Exercise: Scan the lines below for the word "appendChild". Copy each line you find it in.

Stored data entries:
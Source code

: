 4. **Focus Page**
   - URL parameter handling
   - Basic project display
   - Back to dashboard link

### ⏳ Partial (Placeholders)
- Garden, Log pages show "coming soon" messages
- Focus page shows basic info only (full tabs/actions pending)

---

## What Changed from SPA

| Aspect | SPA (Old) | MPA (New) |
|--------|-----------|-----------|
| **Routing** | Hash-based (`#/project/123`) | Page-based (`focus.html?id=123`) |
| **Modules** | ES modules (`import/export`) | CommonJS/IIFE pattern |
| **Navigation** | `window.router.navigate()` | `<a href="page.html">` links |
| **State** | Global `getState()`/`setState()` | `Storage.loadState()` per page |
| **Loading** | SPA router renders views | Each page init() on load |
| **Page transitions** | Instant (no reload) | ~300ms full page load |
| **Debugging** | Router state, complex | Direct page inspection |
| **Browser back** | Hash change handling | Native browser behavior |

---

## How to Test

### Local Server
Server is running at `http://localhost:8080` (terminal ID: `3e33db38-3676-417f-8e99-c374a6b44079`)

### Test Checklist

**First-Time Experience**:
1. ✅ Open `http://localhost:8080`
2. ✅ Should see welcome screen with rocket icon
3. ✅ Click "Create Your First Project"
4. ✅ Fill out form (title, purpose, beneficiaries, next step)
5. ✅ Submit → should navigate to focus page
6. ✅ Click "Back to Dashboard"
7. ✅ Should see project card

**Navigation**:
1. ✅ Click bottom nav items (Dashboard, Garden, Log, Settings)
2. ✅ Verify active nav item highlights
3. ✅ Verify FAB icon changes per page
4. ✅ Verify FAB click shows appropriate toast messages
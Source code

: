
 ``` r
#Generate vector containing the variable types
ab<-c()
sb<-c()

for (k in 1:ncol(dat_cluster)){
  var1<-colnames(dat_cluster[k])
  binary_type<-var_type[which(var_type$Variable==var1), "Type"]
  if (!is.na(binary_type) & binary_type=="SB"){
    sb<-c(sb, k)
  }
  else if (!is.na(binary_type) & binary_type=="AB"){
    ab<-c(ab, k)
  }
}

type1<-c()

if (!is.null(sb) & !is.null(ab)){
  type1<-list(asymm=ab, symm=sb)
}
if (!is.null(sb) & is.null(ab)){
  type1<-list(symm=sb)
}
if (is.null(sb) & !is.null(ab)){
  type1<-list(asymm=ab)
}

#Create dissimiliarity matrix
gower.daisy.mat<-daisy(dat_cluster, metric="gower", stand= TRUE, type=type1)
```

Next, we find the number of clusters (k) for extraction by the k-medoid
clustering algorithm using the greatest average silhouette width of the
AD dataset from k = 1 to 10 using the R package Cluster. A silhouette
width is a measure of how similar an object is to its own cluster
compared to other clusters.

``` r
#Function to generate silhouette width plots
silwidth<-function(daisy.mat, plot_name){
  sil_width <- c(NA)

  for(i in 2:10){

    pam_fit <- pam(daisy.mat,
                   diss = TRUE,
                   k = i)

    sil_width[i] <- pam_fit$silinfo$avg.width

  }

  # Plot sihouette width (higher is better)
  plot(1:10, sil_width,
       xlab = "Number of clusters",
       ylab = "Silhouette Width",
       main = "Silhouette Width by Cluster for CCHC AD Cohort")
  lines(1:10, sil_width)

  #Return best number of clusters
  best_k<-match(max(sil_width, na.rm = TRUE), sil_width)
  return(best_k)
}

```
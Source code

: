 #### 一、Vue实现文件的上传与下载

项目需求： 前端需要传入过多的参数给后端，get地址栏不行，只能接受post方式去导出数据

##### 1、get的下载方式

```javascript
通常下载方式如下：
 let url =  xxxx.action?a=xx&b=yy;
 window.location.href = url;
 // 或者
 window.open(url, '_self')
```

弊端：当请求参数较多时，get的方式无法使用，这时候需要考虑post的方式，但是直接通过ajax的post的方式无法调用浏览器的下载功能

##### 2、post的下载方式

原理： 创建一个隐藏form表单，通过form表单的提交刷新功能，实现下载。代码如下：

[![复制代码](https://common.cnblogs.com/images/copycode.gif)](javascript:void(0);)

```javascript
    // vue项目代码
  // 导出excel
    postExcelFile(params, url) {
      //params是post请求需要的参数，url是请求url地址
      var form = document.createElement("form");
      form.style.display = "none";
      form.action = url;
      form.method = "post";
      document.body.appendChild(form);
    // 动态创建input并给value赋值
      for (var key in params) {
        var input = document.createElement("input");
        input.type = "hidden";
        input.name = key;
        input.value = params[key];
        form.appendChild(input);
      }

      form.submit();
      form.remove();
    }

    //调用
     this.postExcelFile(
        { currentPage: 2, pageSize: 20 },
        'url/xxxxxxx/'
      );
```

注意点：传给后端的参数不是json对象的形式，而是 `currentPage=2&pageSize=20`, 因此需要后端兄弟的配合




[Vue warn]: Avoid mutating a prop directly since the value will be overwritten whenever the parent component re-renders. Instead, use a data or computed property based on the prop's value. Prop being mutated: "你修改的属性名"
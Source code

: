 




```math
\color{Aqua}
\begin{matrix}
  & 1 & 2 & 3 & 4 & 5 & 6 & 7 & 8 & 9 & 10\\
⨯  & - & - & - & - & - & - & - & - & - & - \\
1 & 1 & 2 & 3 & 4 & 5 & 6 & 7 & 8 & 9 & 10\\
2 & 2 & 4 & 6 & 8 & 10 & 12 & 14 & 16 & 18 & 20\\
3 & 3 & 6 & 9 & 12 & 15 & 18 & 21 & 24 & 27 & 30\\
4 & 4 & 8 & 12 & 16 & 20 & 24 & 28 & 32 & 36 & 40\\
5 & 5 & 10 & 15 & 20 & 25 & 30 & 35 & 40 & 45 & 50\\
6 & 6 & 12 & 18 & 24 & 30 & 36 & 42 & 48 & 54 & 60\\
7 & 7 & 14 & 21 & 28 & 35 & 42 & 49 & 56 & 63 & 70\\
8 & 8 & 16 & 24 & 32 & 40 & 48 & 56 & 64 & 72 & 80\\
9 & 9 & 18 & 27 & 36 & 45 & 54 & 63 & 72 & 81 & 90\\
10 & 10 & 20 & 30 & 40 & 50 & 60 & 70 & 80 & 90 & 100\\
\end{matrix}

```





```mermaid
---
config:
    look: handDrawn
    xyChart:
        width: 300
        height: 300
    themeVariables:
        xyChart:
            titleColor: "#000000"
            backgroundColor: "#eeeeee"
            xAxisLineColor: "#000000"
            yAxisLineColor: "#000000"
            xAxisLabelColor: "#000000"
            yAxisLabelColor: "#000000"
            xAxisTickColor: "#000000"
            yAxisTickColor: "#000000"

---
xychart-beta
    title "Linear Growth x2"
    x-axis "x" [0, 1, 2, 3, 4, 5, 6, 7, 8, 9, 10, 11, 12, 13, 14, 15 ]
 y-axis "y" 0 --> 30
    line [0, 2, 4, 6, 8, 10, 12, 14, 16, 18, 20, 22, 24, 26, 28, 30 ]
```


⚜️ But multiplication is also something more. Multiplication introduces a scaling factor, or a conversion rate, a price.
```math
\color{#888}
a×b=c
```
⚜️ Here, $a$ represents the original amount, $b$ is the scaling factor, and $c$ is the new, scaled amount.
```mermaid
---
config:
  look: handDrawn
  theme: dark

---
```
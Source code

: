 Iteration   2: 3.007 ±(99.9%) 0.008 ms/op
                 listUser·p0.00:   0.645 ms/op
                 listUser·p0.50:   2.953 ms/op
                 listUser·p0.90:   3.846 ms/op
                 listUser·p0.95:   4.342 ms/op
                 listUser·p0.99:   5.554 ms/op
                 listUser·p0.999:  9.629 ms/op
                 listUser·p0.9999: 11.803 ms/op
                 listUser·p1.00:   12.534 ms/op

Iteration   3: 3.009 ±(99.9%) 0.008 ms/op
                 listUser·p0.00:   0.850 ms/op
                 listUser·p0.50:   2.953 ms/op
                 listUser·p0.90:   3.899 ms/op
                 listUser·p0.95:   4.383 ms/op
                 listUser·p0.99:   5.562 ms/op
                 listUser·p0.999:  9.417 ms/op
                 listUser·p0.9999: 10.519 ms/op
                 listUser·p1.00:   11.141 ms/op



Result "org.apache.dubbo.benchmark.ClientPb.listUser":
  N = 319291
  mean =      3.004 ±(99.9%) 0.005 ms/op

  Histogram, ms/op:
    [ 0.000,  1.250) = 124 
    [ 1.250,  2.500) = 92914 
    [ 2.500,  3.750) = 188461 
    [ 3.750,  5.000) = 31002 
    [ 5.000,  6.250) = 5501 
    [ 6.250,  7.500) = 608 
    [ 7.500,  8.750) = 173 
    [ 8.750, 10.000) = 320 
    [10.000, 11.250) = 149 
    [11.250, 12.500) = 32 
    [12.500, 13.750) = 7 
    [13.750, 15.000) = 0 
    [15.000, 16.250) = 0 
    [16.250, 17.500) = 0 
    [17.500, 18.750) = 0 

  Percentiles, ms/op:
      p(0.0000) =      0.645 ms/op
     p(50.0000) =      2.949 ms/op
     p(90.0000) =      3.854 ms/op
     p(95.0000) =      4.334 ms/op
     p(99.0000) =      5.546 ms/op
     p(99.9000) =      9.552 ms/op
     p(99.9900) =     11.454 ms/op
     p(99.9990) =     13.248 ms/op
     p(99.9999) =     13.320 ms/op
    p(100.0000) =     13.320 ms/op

Result of the exercise:
      document.body.appendChild(form);
        form.appendChild(input);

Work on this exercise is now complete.